SUPREME COURT OF QUEENSLAND

  

PARTIES:

FILE NO/S:

DC No 3000 of 2005

DIVISION:

Court of Appeal

PROCEEDING:

Miscellaneous Application – Criminal

ORIGINATING COURT:

District Court at Brisbane

DELIVERED ON:

19 September 2008

DELIVERED AT:

Brisbane

HEARING DATE:

15 September 2008

JUDGES:

Fraser JA, Cullinane and Jones JJ

Separate reasons for judgment of each member of the Court, each concurring as to the orders made

ORDER:

Application dismissed

CATCHWORDS:

CRIMINAL LAW – APPEAL AND NEW TRIAL AND INQUIRY AFTER CONVICTION – APPEAL AND NEW TRIAL – PRACTICE: AFTER CRIMINAL APPEAL LEGISLATION – MISCELLANEOUS MATTERS – QUEENSLAND – PROCEDURE – EXTENSION OF TIME, NOTICE OF APPEAL AND ABANDONMENT – where applicant was convicted after trial of two counts of rape and one count of entering premises with intent – where applicant sentenced to a term of imprisonment – where applicant sought an extension of time in which to appeal against his convictions – where applicant filed appeal and later a notice of abandonment – where applicant alleges no knowledge of the notice of abandonment – whether there was a reasonable explanation for the abandonment – whether leave should be granted to withdraw notice of abandonment

Criminal Practice Rules (1999) (Qld), r 70

R v Green [1989] 1 Qd R 408, cited

R v Griffin [1969] 2 NSWR 497, cited

R v Marriner [2007] 1 Qd R 179; [2006] QCA 32, cited

R v Tabe [1983] 2 Qd R 60, cited

COUNSEL:

The applicant appeared on his own behalf

M J Copley for the respondent

SOLICITORS:

The applicant appeared on his own behalf

Director of Public Prosecutions (Queensland) for the respondent

  1. FRASER JA: I agree with the order proposed by Cullinane J and with his Honour’s reasons for that order.
  1. CULLINANE J: The applicant has filed an application seeking an extension of time within which to appeal against his conviction on two counts of rape and a count of entering premises with intent, at the District Court at Brisbane on 1 March 2006.
  1. This application was filed on 20 June 2008.
  1. The applicant in fact had instituted within time, an appeal against conviction and an application for leave to appeal against sentence.
  1. The appeal against conviction was abandoned.
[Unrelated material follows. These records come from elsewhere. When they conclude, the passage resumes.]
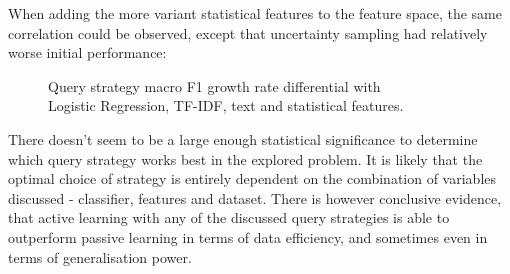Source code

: \documentclass[a4paper,12pt]{article}
\begin{document}
When adding the more variant statistical features to the feature space, the same correlation could be observed, except that uncertainty sampling had relatively worse initial performance:
\begin{figure}[H]
\captionsetup{justification=centering}
    \centering
    
    \caption{\label{fig:lr-26k-stats}Query strategy macro F1 growth rate differential with\\Logistic Regression, TF-IDF, text and statistical features.}
\end{figure}
There doesn't seem to be a large enough statistical significance to determine which query strategy works best in the explored problem. It is likely that the optimal choice of strategy is entirely dependent on the combination of variables discussed - classifier, features and dataset. There is however conclusive evidence, that active learning with any of the discussed query strategies is able to outperform passive learning in terms of data efficiency, and sometimes even in terms of generalisation power.
\newpage
\end{document}
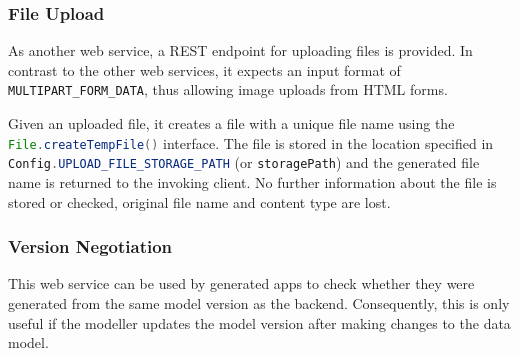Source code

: \subsubsection{File Upload}

As another web service, a REST endpoint for uploading files is provided.
In contrast to the other web services, it expects an input format of \lstinline|MULTIPART_FORM_DATA|, thus allowing image uploads from HTML forms.

Given an uploaded file, it creates a file with a unique file name using the \lstinline[language=Java]|File.createTempFile()| interface. The file is stored in the location specified in \lstinline[language=Java]|Config.UPLOAD_FILE_STORAGE_PATH| (or \lstinline|storagePath|) and the generated file name is returned to the invoking client. No further information about the file is stored or checked, \ie original file name and content type are lost.

\subsubsection{Version Negotiation} 
This web service can be used by generated apps to check whether they were generated from the same model version as the backend. Consequently, this is only useful if the modeller updates the model version after making changes to the data model.

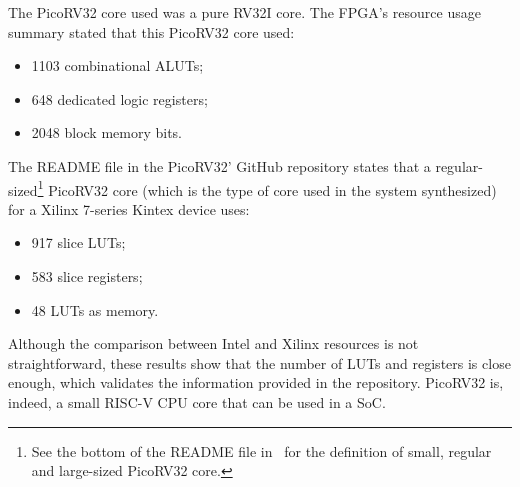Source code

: The PicoRV32 core used was a pure RV32I core. The FPGA's resource usage summary
stated that this PicoRV32 core used:
\begin{itemize}
	\item 1103 combinational ALUTs;
	\item 648 dedicated logic registers;
	\item 2048 block memory bits.
\end{itemize}

The README file in the PicoRV32' GitHub repository states that a
regular-sized\footnote{See the bottom of the README file in~\cite{bib:picorv32}
  for the definition of small, regular and large-sized PicoRV32 core.} PicoRV32
core (which is the type of core used in the system synthesized) for a Xilinx
7-series Kintex device uses:

\begin{itemize}
	\item 917 slice LUTs;
	\item 583 slice registers;
	\item 48 LUTs as memory.
\end{itemize}

Although the comparison between Intel and Xilinx resources is not
straightforward, these results show that the number of LUTs and registers is
close enough, which validates the information provided in the repository. PicoRV32 is,
indeed, a small RISC-V CPU core that can be used in a SoC.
The notice of abandonment bears the date 30 June 2006 and the applicant accepts that his signature appears on it. He was at this time legally represented.
  1. The application for leave to appeal against sentence proceeded and was refused. The applicant was represented by senior counsel on the hearing of that application.
  1. Rule 70 of the Criminal Practice Rules 1999 as amended provides as follows:

(1)An appellant, at any time after starting an appeal, may abandon it by giving to the registrar a notice of abandonment of appeal.

(2)The appeal is taken to be dismissed by the court when the notice is given to the registrar.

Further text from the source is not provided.